### PROBLEM TO SOLVE
Only the lines from the one containing "Finally, the script" to the end of the records belong in the output; print them exactly.

Stored data entries

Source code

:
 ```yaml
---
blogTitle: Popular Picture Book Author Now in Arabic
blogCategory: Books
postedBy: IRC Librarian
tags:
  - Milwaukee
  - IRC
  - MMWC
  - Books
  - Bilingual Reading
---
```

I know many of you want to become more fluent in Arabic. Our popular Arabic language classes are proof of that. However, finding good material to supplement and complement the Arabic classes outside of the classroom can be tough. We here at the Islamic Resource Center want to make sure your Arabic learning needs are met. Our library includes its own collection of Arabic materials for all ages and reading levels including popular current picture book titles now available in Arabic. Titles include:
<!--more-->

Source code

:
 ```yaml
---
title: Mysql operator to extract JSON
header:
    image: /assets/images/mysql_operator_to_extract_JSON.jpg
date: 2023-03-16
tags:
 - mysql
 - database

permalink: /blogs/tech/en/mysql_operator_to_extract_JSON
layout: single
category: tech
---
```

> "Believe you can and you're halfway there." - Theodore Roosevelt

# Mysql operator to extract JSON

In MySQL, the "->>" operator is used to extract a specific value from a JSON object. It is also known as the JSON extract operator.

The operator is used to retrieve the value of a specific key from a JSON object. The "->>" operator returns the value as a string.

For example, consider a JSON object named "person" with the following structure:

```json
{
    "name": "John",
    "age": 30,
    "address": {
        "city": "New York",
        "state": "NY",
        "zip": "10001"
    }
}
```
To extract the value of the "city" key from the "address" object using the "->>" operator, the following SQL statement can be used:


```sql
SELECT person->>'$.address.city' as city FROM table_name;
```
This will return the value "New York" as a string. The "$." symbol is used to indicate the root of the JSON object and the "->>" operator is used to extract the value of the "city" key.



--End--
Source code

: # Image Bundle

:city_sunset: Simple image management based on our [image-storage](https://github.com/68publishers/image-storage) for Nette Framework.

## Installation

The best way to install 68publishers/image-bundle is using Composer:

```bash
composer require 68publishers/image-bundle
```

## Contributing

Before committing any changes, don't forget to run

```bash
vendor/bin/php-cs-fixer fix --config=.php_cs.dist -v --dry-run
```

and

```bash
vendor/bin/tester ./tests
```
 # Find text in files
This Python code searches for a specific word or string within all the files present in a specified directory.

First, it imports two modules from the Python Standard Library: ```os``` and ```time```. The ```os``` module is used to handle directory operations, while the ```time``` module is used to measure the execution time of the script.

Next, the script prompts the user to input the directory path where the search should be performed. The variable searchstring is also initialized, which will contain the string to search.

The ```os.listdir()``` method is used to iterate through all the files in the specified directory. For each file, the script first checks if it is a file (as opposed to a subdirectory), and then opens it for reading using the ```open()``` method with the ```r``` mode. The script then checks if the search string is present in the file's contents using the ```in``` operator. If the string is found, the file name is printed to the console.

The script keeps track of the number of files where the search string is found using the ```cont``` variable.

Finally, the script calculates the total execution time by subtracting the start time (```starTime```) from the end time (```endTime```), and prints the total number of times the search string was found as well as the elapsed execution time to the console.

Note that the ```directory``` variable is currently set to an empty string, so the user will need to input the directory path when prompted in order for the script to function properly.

### FINISHED EXERCISE
Finally, the script calculates the total execution time by subtracting the start time (```starTime```) from the end time (```endTime```), and prints the total number of times the search string was found as well as the elapsed execution time to the console.

Note that the ```directory``` variable is currently set to an empty string, so the user will need to input the directory path when prompted in order for the script to function properly.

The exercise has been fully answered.